Problem requirements
Filter the records below for the word "title". Copy each line that holds it.

Exercise materials
★ ★ ★
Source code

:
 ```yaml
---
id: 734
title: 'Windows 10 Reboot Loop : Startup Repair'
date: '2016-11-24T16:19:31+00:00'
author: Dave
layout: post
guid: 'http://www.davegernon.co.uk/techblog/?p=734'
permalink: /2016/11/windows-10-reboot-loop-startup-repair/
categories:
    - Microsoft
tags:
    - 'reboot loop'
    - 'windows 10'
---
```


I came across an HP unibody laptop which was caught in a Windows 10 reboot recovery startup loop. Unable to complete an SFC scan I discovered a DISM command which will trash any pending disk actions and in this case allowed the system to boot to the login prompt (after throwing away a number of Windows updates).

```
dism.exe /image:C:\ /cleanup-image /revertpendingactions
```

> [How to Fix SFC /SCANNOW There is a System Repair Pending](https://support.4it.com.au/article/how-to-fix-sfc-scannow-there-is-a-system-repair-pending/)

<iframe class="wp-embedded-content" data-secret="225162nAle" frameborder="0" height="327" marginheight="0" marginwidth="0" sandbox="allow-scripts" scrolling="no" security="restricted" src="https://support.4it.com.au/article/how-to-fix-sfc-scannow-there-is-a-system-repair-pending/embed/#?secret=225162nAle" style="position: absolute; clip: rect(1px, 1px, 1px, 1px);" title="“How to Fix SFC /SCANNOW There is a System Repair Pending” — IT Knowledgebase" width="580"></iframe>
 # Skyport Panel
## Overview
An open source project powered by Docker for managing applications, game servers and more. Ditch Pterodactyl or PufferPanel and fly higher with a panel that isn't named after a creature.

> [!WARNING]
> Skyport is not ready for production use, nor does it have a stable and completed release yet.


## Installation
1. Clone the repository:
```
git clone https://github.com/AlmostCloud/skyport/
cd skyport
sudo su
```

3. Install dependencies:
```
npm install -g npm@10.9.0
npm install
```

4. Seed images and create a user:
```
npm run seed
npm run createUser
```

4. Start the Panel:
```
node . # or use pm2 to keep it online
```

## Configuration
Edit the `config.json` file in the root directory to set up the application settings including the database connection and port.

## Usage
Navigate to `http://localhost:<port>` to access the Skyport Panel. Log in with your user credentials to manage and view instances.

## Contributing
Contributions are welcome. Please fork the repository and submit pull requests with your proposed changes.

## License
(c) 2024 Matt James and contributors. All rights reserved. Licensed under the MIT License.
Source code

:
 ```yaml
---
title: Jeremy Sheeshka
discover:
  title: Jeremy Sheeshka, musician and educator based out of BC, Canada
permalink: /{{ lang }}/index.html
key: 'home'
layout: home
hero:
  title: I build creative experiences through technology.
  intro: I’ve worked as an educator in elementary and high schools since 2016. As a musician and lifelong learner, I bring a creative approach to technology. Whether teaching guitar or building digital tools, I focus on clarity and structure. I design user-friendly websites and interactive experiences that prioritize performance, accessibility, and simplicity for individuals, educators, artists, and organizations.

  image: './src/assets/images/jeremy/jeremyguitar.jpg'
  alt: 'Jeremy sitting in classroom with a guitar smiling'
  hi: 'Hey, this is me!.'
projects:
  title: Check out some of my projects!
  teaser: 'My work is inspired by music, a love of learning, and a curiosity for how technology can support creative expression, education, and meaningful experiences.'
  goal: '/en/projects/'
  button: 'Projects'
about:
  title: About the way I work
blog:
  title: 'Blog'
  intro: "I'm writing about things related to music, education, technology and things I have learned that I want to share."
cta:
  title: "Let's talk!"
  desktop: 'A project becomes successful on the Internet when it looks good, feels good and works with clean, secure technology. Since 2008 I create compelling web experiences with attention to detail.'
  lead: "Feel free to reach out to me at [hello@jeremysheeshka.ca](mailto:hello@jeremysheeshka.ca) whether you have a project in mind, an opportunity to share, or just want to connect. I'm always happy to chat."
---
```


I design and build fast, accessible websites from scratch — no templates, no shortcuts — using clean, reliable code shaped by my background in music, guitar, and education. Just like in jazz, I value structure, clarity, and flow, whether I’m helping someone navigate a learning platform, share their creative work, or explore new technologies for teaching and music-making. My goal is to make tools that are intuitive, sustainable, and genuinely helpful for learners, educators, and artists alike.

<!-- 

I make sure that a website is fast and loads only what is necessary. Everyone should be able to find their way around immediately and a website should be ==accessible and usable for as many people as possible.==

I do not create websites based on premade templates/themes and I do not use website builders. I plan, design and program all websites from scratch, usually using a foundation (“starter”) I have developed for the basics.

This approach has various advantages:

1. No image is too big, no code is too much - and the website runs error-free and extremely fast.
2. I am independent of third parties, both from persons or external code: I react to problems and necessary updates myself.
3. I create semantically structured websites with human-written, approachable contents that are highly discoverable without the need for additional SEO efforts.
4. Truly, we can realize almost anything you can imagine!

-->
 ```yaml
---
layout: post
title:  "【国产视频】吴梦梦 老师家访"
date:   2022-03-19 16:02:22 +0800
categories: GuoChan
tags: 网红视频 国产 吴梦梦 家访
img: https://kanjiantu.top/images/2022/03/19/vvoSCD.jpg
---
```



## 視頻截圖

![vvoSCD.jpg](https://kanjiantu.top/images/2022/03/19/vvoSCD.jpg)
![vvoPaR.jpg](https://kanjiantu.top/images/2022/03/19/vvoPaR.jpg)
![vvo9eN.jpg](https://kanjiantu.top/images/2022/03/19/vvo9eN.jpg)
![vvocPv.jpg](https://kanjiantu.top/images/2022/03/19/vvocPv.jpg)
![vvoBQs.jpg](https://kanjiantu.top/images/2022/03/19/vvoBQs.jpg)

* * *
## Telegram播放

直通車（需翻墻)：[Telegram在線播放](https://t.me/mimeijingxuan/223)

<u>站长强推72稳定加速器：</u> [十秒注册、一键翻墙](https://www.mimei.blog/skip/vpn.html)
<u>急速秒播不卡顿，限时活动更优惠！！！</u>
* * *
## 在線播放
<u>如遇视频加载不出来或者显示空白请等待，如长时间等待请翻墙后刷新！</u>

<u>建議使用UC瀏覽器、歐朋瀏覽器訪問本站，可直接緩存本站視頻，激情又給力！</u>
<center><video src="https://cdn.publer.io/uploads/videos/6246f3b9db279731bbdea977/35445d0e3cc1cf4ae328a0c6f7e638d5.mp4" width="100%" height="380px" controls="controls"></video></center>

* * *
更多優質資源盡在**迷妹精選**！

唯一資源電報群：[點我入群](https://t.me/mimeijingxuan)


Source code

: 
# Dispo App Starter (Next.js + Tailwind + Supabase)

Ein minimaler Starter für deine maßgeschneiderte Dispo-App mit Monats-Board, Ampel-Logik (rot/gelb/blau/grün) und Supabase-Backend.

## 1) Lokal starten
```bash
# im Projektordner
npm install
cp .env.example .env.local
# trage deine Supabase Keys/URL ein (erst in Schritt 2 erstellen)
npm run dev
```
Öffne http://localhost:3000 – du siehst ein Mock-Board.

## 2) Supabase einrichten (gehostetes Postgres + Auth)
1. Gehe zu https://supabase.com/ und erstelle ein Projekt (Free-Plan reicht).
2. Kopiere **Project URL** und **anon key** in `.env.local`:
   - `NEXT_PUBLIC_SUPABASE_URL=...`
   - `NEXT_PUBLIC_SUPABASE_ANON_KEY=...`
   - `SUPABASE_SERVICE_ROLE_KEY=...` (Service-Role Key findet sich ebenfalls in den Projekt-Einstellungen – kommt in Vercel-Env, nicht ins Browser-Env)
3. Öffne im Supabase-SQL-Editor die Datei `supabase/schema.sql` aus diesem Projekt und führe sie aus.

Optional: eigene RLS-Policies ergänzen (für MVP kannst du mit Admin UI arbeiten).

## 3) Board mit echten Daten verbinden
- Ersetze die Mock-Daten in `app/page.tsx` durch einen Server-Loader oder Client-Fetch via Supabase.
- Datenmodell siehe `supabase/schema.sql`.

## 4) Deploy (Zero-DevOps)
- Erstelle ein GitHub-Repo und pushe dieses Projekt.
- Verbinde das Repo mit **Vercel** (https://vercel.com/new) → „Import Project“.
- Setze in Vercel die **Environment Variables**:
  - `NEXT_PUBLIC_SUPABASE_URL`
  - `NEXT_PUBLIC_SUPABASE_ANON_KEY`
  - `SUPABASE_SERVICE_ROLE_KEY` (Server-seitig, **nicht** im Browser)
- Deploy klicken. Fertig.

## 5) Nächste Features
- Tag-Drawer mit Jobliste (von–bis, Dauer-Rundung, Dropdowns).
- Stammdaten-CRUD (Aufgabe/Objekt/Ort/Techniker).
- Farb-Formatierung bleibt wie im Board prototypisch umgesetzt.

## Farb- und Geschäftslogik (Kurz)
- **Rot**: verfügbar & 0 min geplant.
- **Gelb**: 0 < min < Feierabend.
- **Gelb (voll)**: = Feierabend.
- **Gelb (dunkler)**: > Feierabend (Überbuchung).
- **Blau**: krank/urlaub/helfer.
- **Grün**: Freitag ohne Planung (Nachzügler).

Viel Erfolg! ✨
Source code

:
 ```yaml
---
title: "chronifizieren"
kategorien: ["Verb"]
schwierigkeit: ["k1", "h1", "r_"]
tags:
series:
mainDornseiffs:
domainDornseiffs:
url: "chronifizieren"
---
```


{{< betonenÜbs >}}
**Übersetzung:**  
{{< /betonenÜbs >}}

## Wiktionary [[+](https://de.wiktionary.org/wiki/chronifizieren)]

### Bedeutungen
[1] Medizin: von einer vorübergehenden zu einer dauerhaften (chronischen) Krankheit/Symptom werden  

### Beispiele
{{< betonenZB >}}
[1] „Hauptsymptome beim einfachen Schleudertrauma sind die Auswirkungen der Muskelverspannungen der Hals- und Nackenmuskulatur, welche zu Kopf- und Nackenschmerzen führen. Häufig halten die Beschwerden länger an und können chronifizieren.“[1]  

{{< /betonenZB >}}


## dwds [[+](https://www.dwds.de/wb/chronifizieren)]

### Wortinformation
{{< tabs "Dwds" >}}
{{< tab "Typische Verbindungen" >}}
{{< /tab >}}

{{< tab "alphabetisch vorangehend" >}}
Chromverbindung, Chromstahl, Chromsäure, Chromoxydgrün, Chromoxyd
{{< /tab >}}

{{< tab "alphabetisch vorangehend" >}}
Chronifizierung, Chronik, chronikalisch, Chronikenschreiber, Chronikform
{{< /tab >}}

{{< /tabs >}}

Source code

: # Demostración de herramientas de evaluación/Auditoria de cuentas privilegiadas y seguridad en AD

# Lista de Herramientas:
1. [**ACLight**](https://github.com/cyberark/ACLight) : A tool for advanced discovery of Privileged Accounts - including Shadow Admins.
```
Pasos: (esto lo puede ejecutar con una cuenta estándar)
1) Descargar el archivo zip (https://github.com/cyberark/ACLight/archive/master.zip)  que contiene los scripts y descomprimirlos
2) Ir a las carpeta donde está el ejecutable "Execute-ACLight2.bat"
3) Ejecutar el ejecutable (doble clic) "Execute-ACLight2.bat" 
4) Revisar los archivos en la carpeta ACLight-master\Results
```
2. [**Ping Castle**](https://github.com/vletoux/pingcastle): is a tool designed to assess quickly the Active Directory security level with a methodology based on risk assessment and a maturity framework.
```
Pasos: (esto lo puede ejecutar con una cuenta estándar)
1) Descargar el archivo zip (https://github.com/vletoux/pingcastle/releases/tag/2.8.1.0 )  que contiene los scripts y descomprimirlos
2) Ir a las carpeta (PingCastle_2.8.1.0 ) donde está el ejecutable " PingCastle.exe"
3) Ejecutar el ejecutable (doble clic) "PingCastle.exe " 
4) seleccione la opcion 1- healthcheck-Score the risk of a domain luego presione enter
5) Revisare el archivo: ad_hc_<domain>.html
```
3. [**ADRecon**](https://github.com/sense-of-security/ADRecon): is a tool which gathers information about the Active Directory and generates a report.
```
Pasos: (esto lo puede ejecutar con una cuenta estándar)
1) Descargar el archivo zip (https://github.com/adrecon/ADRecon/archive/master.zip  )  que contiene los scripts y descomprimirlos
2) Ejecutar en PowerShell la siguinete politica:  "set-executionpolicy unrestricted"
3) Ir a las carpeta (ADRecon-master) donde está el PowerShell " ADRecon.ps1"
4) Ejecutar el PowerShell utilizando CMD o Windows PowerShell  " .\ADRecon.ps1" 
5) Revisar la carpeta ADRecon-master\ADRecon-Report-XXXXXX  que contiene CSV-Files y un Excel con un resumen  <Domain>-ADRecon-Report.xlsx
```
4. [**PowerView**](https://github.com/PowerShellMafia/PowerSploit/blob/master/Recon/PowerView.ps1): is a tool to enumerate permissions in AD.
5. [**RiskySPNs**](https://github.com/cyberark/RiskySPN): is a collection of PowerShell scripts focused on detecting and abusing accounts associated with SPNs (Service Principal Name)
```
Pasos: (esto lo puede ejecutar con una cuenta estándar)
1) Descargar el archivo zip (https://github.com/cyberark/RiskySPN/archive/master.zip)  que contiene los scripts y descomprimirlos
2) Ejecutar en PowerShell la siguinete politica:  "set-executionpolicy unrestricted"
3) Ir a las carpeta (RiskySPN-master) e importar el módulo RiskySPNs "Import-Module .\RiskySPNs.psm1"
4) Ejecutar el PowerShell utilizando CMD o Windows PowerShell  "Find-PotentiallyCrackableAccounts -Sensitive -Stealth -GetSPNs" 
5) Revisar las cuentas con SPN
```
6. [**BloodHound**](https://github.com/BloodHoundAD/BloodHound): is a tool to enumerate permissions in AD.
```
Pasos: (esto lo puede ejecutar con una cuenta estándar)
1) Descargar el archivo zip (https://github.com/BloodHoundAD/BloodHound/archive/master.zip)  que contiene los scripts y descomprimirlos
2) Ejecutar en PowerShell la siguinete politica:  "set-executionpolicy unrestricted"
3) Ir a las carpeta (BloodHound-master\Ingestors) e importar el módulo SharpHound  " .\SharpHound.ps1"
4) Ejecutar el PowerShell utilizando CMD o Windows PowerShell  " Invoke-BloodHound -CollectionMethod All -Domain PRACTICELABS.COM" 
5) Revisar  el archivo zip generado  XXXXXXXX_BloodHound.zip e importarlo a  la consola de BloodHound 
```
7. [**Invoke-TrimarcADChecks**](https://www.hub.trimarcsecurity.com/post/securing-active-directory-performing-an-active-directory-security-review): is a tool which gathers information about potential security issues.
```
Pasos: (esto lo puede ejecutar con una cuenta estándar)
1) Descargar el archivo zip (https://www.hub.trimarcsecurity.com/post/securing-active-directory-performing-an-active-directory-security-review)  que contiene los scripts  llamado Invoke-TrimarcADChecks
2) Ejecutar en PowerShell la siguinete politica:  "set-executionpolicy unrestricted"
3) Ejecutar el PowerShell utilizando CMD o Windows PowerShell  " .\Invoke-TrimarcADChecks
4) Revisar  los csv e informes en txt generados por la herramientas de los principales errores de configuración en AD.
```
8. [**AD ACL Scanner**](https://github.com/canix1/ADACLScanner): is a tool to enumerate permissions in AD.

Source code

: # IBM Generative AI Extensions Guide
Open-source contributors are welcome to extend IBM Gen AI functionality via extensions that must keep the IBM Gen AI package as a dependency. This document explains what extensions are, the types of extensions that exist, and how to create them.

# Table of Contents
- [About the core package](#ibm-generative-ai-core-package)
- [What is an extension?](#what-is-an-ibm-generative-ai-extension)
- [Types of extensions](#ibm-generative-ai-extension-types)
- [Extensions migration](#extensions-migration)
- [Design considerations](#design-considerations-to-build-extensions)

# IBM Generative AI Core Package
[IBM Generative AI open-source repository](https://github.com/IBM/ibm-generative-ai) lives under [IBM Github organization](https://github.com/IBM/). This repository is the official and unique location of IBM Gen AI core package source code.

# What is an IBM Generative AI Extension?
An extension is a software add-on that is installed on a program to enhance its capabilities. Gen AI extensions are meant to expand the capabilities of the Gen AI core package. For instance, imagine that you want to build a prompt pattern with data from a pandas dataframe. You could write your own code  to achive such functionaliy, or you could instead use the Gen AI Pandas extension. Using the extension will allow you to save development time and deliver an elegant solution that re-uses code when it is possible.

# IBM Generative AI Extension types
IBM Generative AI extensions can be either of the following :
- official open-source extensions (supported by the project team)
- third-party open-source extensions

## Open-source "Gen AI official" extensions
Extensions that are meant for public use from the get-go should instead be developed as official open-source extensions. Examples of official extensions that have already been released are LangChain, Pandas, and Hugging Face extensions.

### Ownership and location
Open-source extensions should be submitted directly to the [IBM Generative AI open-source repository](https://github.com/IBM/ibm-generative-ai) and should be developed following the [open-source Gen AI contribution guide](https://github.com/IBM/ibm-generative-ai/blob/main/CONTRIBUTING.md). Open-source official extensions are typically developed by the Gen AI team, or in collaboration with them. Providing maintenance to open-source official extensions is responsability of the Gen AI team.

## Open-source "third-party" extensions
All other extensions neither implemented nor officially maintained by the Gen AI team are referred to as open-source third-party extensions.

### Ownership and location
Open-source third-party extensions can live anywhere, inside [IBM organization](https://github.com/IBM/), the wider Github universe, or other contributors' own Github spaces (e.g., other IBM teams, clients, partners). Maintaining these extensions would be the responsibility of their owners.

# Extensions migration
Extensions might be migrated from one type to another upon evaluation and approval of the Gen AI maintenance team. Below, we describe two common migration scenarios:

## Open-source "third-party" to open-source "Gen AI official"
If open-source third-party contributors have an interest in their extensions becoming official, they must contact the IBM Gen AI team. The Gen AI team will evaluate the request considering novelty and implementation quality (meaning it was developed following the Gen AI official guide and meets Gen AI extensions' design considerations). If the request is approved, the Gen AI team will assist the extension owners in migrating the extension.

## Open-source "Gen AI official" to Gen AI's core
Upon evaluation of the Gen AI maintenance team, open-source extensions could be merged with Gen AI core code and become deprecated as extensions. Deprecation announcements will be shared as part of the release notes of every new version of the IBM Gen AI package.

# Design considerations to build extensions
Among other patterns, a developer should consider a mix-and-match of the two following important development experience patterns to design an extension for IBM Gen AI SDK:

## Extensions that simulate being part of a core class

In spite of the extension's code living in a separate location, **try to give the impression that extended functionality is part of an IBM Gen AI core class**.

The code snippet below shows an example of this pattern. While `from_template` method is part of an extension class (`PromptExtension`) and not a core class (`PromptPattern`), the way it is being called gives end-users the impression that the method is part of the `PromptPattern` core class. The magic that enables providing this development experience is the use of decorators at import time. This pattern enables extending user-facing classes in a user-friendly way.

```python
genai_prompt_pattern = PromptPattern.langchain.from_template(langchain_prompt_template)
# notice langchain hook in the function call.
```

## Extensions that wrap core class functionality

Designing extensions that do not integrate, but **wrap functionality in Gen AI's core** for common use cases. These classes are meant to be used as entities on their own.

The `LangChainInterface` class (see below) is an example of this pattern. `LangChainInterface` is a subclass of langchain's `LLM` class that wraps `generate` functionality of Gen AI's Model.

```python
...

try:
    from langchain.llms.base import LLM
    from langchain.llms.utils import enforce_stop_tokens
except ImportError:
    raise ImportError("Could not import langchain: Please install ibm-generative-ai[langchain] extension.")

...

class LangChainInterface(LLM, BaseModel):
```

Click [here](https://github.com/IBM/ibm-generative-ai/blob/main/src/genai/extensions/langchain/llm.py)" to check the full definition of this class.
★ ★ ★
Answer for the task
title: 'Windows 10 Reboot Loop : Startup Repair'
<iframe class="wp-embedded-content" data-secret="225162nAle" frameborder="0" height="327" marginheight="0" marginwidth="0" sandbox="allow-scripts" scrolling="no" security="restricted" src="https://support.4it.com.au/article/how-to-fix-sfc-scannow-there-is-a-system-repair-pending/embed/#?secret=225162nAle" style="position: absolute; clip: rect(1px, 1px, 1px, 1px);" title="“How to Fix SFC /SCANNOW There is a System Repair Pending” — IT Knowledgebase" width="580"></iframe>
title: Jeremy Sheeshka
  title: Jeremy Sheeshka, musician and educator based out of BC, Canada
  title: I build creative experiences through technology.
  title: Check out some of my projects!
  title: About the way I work
  title: 'Blog'
  title: "Let's talk!"
title:  "【国产视频】吴梦梦 老师家访"
title: "chronifizieren"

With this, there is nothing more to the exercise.